(TASK TO CARRY OUT)
Locate the word "album" in the entries below, then gather every line that holds it.

(DATA SUPPLIED)
######
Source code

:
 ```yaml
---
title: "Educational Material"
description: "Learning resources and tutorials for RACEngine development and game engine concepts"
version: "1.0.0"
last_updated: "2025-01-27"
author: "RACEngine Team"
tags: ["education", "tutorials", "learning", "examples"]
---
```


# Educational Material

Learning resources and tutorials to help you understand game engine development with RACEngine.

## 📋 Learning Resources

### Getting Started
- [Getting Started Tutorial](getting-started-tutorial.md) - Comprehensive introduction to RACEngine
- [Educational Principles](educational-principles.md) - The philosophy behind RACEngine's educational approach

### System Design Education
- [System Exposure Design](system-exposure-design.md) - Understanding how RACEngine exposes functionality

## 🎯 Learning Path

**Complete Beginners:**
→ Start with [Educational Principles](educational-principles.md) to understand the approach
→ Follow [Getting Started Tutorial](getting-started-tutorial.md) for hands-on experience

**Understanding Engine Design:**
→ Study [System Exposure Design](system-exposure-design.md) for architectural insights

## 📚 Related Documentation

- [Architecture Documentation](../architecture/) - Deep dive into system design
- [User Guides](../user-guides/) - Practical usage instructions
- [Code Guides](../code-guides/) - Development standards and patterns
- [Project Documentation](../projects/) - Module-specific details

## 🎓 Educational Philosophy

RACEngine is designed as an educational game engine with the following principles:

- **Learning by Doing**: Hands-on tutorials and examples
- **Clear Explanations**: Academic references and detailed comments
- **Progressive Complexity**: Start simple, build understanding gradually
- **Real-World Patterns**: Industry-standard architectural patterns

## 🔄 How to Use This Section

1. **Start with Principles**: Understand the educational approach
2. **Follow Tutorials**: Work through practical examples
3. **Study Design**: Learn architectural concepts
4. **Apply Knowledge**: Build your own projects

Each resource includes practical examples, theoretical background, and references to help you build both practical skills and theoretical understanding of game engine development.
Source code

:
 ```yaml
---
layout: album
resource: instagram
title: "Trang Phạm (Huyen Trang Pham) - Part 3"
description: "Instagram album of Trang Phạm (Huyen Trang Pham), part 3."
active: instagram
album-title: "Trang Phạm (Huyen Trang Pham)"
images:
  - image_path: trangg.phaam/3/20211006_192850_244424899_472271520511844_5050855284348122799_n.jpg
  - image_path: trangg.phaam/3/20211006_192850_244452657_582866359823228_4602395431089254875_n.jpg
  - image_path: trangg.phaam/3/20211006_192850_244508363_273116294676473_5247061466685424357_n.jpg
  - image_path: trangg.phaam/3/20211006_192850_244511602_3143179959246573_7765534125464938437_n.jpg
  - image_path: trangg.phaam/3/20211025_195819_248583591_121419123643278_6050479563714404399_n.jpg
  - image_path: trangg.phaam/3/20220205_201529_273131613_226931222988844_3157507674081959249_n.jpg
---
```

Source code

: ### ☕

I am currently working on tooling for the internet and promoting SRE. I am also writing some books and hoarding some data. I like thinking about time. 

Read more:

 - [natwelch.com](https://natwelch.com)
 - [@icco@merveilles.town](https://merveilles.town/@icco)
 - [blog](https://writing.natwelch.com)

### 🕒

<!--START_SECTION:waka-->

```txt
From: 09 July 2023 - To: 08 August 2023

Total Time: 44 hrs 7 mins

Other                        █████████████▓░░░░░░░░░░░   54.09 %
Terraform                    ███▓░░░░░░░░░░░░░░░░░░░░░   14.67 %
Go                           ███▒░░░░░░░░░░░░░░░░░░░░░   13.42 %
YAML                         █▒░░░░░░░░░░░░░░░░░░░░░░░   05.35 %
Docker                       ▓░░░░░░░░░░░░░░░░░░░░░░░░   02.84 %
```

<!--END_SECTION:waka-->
######
(OUTPUT OF THE TASK)
layout: album
description: "Instagram album of Trang Phạm (Huyen Trang Pham), part 3."
album-title: "Trang Phạm (Huyen Trang Pham)"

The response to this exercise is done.